Kiehler Brittany, Haggett Lindsey, Fujita Masaya
Department of Biology and Biochemistry, University of Houston, Houston, TX, USA.
Microbiologyopen. 2017 Aug;6(4). doi: 10.1002/mbo3.481. Epub 2017 Apr 27.
Sporulation in Bacillus subtilis is induced upon starvation. In a widely accepted model, an N-terminal "sensor" domain of the major sporulation kinase KinA recognizes a hypothetical starvation signal(s) and autophosphorylates a histidine residue to activate the master regulator Spo0A via a multicomponent phosphorelay. However, to date no confirmed signal has been found. Here, we demonstrated that PAS-A, the most N-terminal of the three PAS domains (PAS-ABC), is dispensable for the activity, contrary to a previous report. Our data indicated that the autokinase activity is dependent on the formation of a functional tetramer, which is mediated by, at least, PAS-B and PAS-C. Additionally, we ruled out the previously proposed notion that NAD /NADH ratio controls KinA activity through the PAS-A domain by demonstrating that the cofactors show no effects on the kinase activity in vitro. In support of these data, we found that the cofactors exist in approximately 1000-fold excess of KinA in the cell and the cofactors' ratio does not change significantly during growth and sporulation, suggesting that changes in the cofactor ratio might not play a role in controlling KinA activity. These data may refute the widely-held belief that the activity of KinA is regulated in response to an unknown starvation signal(s).

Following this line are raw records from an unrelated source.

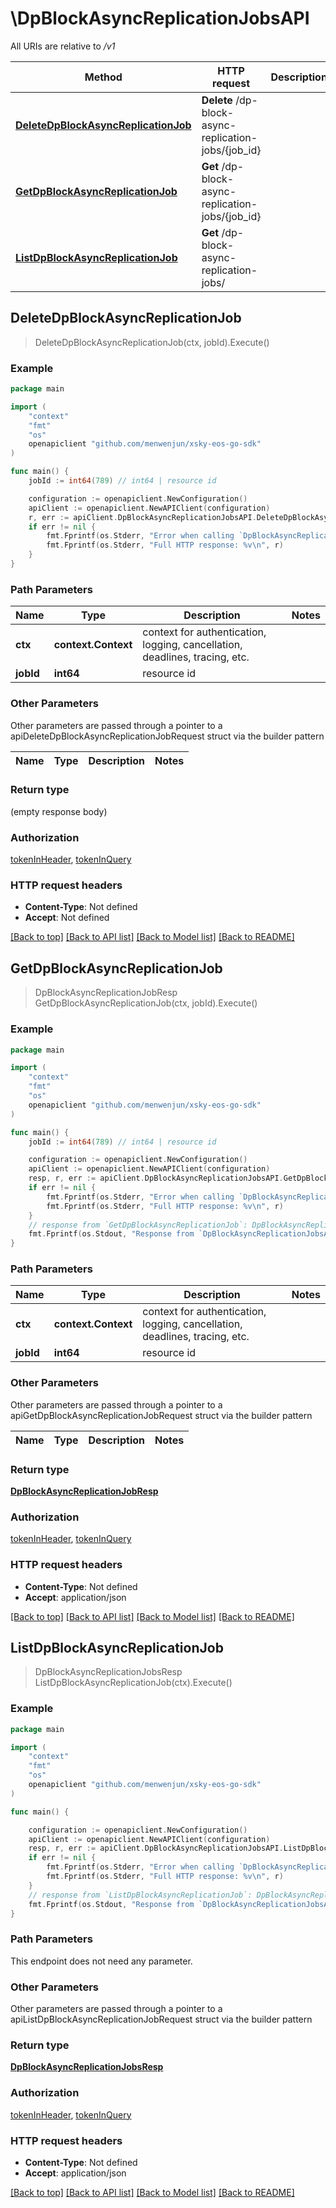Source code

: # \DpBlockAsyncReplicationJobsAPI

All URIs are relative to */v1*

Method | HTTP request | Description
------------- | ------------- | -------------
[**DeleteDpBlockAsyncReplicationJob**](DpBlockAsyncReplicationJobsAPI.md#DeleteDpBlockAsyncReplicationJob) | **Delete** /dp-block-async-replication-jobs/{job_id} | 
[**GetDpBlockAsyncReplicationJob**](DpBlockAsyncReplicationJobsAPI.md#GetDpBlockAsyncReplicationJob) | **Get** /dp-block-async-replication-jobs/{job_id} | 
[**ListDpBlockAsyncReplicationJob**](DpBlockAsyncReplicationJobsAPI.md#ListDpBlockAsyncReplicationJob) | **Get** /dp-block-async-replication-jobs/ | 



## DeleteDpBlockAsyncReplicationJob

> DeleteDpBlockAsyncReplicationJob(ctx, jobId).Execute()





### Example

```go
package main

import (
	"context"
	"fmt"
	"os"
	openapiclient "github.com/menwenjun/xsky-eos-go-sdk"
)

func main() {
	jobId := int64(789) // int64 | resource id

	configuration := openapiclient.NewConfiguration()
	apiClient := openapiclient.NewAPIClient(configuration)
	r, err := apiClient.DpBlockAsyncReplicationJobsAPI.DeleteDpBlockAsyncReplicationJob(context.Background(), jobId).Execute()
	if err != nil {
		fmt.Fprintf(os.Stderr, "Error when calling `DpBlockAsyncReplicationJobsAPI.DeleteDpBlockAsyncReplicationJob``: %v\n", err)
		fmt.Fprintf(os.Stderr, "Full HTTP response: %v\n", r)
	}
}
```

### Path Parameters


Name | Type | Description  | Notes
------------- | ------------- | ------------- | -------------
**ctx** | **context.Context** | context for authentication, logging, cancellation, deadlines, tracing, etc.
**jobId** | **int64** | resource id | 

### Other Parameters

Other parameters are passed through a pointer to a apiDeleteDpBlockAsyncReplicationJobRequest struct via the builder pattern


Name | Type | Description  | Notes
------------- | ------------- | ------------- | -------------


### Return type

 (empty response body)

### Authorization

[tokenInHeader](../README.md#tokenInHeader), [tokenInQuery](../README.md#tokenInQuery)

### HTTP request headers

- **Content-Type**: Not defined
- **Accept**: Not defined

[[Back to top]](#) [[Back to API list]](../README.md#documentation-for-api-endpoints)
[[Back to Model list]](../README.md#documentation-for-models)
[[Back to README]](../README.md)


## GetDpBlockAsyncReplicationJob

> DpBlockAsyncReplicationJobResp GetDpBlockAsyncReplicationJob(ctx, jobId).Execute()





### Example

```go
package main

import (
	"context"
	"fmt"
	"os"
	openapiclient "github.com/menwenjun/xsky-eos-go-sdk"
)

func main() {
	jobId := int64(789) // int64 | resource id

	configuration := openapiclient.NewConfiguration()
	apiClient := openapiclient.NewAPIClient(configuration)
	resp, r, err := apiClient.DpBlockAsyncReplicationJobsAPI.GetDpBlockAsyncReplicationJob(context.Background(), jobId).Execute()
	if err != nil {
		fmt.Fprintf(os.Stderr, "Error when calling `DpBlockAsyncReplicationJobsAPI.GetDpBlockAsyncReplicationJob``: %v\n", err)
		fmt.Fprintf(os.Stderr, "Full HTTP response: %v\n", r)
	}
	// response from `GetDpBlockAsyncReplicationJob`: DpBlockAsyncReplicationJobResp
	fmt.Fprintf(os.Stdout, "Response from `DpBlockAsyncReplicationJobsAPI.GetDpBlockAsyncReplicationJob`: %v\n", resp)
}
```

### Path Parameters


Name | Type | Description  | Notes
------------- | ------------- | ------------- | -------------
**ctx** | **context.Context** | context for authentication, logging, cancellation, deadlines, tracing, etc.
**jobId** | **int64** | resource id | 

### Other Parameters

Other parameters are passed through a pointer to a apiGetDpBlockAsyncReplicationJobRequest struct via the builder pattern


Name | Type | Description  | Notes
------------- | ------------- | ------------- | -------------


### Return type

[**DpBlockAsyncReplicationJobResp**](DpBlockAsyncReplicationJobResp.md)

### Authorization

[tokenInHeader](../README.md#tokenInHeader), [tokenInQuery](../README.md#tokenInQuery)

### HTTP request headers

- **Content-Type**: Not defined
- **Accept**: application/json

[[Back to top]](#) [[Back to API list]](../README.md#documentation-for-api-endpoints)
[[Back to Model list]](../README.md#documentation-for-models)
[[Back to README]](../README.md)


## ListDpBlockAsyncReplicationJob

> DpBlockAsyncReplicationJobsResp ListDpBlockAsyncReplicationJob(ctx).Execute()





### Example

```go
package main

import (
	"context"
	"fmt"
	"os"
	openapiclient "github.com/menwenjun/xsky-eos-go-sdk"
)

func main() {

	configuration := openapiclient.NewConfiguration()
	apiClient := openapiclient.NewAPIClient(configuration)
	resp, r, err := apiClient.DpBlockAsyncReplicationJobsAPI.ListDpBlockAsyncReplicationJob(context.Background()).Execute()
	if err != nil {
		fmt.Fprintf(os.Stderr, "Error when calling `DpBlockAsyncReplicationJobsAPI.ListDpBlockAsyncReplicationJob``: %v\n", err)
		fmt.Fprintf(os.Stderr, "Full HTTP response: %v\n", r)
	}
	// response from `ListDpBlockAsyncReplicationJob`: DpBlockAsyncReplicationJobsResp
	fmt.Fprintf(os.Stdout, "Response from `DpBlockAsyncReplicationJobsAPI.ListDpBlockAsyncReplicationJob`: %v\n", resp)
}
```

### Path Parameters

This endpoint does not need any parameter.

### Other Parameters

Other parameters are passed through a pointer to a apiListDpBlockAsyncReplicationJobRequest struct via the builder pattern


### Return type

[**DpBlockAsyncReplicationJobsResp**](DpBlockAsyncReplicationJobsResp.md)

### Authorization

[tokenInHeader](../README.md#tokenInHeader), [tokenInQuery](../README.md#tokenInQuery)

### HTTP request headers

- **Content-Type**: Not defined
- **Accept**: application/json

[[Back to top]](#) [[Back to API list]](../README.md#documentation-for-api-endpoints)
[[Back to Model list]](../README.md#documentation-for-models)
[[Back to README]](../README.md)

枯草芽孢杆菌在饥饿时会诱导形成芽孢。在一个被广泛接受的模型中,主要芽孢形成激酶KinA的N端“传感器”结构域识别一个假设的饥饿信号,并使一个组氨酸残基自磷酸化,通过多组分磷酸传递来激活主调控因子Spo0A。然而,迄今为止尚未发现已确认的信号。在此,我们证明,与之前的报道相反,三个PAS结构域(PAS-ABC)中最N端的PAS-A对于该活性是可有可无的。我们的数据表明,自激酶活性依赖于功能性四聚体的形成,这至少由PAS-B和PAS-C介导。此外,我们通过证明这些辅因子在体外对激酶活性没有影响,排除了之前提出的NAD /NADH比值通过PAS-A结构域控制KinA活性的观点。为支持这些数据,我们发现细胞中辅因子的存在量比KinA大约多出1000倍,并且在生长和芽孢形成过程中辅因子的比例没有显著变化,这表明辅因子比例的变化可能在控制KinA活性中不起作用。这些数据可能会反驳一种广泛持有的观点,即KinA的活性是响应未知的饥饿信号而受到调节的。